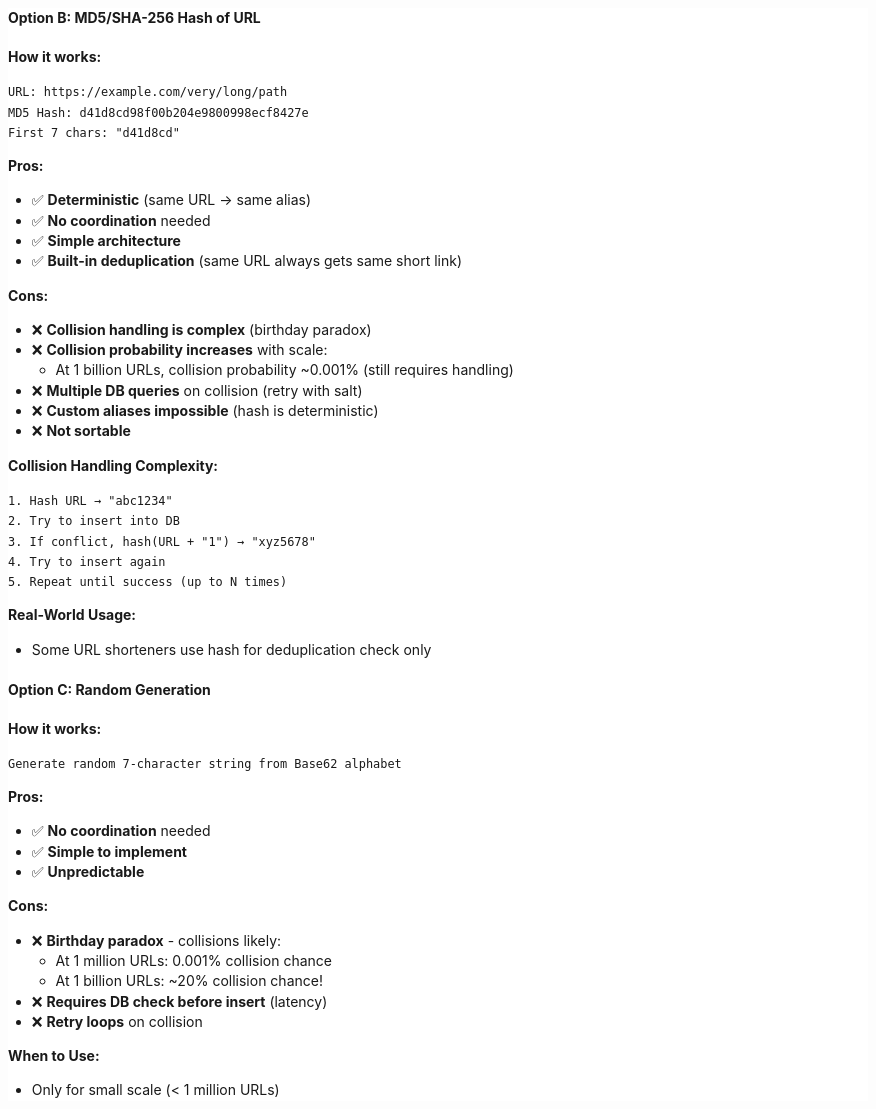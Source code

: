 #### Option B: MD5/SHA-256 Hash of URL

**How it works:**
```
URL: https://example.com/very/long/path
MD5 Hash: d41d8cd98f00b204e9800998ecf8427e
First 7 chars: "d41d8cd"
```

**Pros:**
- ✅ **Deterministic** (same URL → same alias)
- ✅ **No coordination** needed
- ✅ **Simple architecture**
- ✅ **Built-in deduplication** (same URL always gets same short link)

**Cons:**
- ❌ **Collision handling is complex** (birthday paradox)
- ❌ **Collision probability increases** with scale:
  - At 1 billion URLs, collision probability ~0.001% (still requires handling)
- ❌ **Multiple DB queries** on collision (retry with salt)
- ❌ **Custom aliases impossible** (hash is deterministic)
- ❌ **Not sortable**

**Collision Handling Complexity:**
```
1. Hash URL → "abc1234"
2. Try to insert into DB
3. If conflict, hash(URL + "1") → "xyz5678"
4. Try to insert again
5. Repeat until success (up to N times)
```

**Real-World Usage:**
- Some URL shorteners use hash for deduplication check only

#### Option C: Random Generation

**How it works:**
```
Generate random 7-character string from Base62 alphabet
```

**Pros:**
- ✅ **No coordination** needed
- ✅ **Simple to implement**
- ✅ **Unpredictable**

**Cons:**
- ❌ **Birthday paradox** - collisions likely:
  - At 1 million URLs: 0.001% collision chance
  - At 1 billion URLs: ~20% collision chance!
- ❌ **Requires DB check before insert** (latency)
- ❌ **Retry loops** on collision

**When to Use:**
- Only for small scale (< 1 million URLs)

- - -

# Work order:
With "probability" as the string to match, show every line of the entries above that has it.

# Answer space:
- ❌ **Collision probability increases** with scale:
  - At 1 billion URLs, collision probability ~0.001% (still requires handling)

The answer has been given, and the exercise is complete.